I know that as we enter this Christmas season you may have concerns about what the Transforming Cardiff/Trawsffurffio Caerdydd process might mean for the future. It’s important to recognise that it is just that: a process. It’s very important that we have sufficient time to consider all the possibilities that might be open to us to manage the financial risks we face in the future and to ensure that the University remains strong, sustainable and able to deliver on its strategic objectives. There will be ample time for consultation with staff and the campus unions before Council takes any final decisions. You will be aware, for example, that the Voluntary Severance (VS) Scheme is open to the end of May 2019, precisely so that we ensure all avenues are explored in that respect. Having said that, it is important that we move now to plan for the future. Given the risks that face us in relation to future income, at a time when we are already working hard to move from a deficit position, we do need to move forward on these matters. We are already taking action of course; we have introduced recruitment controls as well as the VS scheme mentioned above, and are working on a range of measures emerging from the Bright Ideas project. I’m grateful to all of you who contributed to the latter, which has been of real help and will have an impact.

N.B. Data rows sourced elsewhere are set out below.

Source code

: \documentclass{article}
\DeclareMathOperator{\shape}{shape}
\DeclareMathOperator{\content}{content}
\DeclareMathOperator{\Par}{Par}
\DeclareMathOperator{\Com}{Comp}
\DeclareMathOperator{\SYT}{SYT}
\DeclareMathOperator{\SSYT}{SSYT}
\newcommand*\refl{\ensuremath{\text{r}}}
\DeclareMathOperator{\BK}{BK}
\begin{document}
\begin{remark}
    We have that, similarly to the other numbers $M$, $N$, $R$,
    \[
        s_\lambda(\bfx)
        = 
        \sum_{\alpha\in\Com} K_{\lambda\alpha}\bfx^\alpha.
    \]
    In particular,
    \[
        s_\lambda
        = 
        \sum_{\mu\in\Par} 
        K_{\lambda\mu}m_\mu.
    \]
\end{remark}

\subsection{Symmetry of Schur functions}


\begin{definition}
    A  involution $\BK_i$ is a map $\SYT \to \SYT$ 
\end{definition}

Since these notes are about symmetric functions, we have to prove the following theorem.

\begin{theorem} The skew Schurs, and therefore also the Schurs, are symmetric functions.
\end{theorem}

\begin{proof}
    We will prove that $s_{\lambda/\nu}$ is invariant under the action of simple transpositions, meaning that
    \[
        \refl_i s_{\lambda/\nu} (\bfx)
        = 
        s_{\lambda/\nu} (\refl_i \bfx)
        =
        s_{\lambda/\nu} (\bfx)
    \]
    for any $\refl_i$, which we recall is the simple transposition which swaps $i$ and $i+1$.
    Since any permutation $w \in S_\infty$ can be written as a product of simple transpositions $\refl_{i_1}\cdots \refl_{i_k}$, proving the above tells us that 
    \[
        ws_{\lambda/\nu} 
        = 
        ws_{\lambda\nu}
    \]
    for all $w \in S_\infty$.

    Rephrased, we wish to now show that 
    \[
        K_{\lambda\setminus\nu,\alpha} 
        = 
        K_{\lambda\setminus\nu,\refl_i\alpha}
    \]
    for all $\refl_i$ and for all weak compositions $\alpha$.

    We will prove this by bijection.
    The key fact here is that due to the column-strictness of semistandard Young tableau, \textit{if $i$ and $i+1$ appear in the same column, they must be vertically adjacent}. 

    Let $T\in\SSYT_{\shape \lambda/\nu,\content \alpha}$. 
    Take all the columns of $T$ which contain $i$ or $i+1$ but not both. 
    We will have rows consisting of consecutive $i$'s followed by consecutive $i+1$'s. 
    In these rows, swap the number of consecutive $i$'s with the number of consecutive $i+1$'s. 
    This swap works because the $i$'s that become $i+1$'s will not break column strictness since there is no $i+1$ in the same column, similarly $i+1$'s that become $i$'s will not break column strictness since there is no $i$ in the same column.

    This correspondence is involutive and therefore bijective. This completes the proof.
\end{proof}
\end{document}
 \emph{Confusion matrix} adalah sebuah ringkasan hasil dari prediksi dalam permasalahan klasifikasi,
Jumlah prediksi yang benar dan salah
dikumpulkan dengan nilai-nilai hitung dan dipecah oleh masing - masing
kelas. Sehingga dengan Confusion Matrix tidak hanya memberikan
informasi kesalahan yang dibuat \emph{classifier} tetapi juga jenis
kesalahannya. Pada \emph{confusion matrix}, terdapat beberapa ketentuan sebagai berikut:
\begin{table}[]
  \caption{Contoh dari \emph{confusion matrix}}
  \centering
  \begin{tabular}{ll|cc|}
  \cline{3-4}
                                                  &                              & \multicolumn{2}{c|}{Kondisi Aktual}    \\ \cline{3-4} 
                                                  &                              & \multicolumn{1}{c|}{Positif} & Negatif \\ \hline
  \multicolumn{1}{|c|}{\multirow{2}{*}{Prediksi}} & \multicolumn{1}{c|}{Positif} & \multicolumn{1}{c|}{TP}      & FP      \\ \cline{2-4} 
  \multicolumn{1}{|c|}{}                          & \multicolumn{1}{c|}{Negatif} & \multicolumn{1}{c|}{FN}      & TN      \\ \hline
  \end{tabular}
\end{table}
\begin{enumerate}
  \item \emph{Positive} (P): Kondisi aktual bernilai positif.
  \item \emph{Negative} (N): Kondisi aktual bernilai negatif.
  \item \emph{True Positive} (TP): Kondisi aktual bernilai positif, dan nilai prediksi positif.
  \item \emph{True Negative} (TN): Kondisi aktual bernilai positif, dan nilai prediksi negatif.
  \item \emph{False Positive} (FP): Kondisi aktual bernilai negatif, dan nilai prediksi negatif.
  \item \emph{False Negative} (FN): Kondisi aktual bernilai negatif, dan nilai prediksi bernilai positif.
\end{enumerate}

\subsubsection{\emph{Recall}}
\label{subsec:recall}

Meanwhile the life and the activities of the University go on. Earlier this month an attentive audience at the annual Hadyn Ellis lecture heard a fascinating and spirited defence of the European Union from Lord Heseltine, who concluded by recommending that the only sensible way forward at this stage is to hold a second referendum, including the alternative of retaining our EU membership now that there is a much greater public understanding of the consequences of leaving in whatever form. On a somewhat related matter I am pleased to report (but sad that it is necessary to do so) that colleagues from our Social Data Science Lab have been awarded grants totalling £1 million for their new HateLab, tasked with assessing the impact of national events on levels of hate crime and speech. The effects of Brexit on social cohesion have been startling and extremely unwelcome, and our researchers will be using data to help organisations and agencies spot early warning signs so that effective interventions can be made. This relates to other manifestations of hate crime too of course. Congratulations to Professor Matthew Williams, Professor Pete Burnap and their teams, and I for one am glad that Cardiff University is able to contribute to society in such a positive way.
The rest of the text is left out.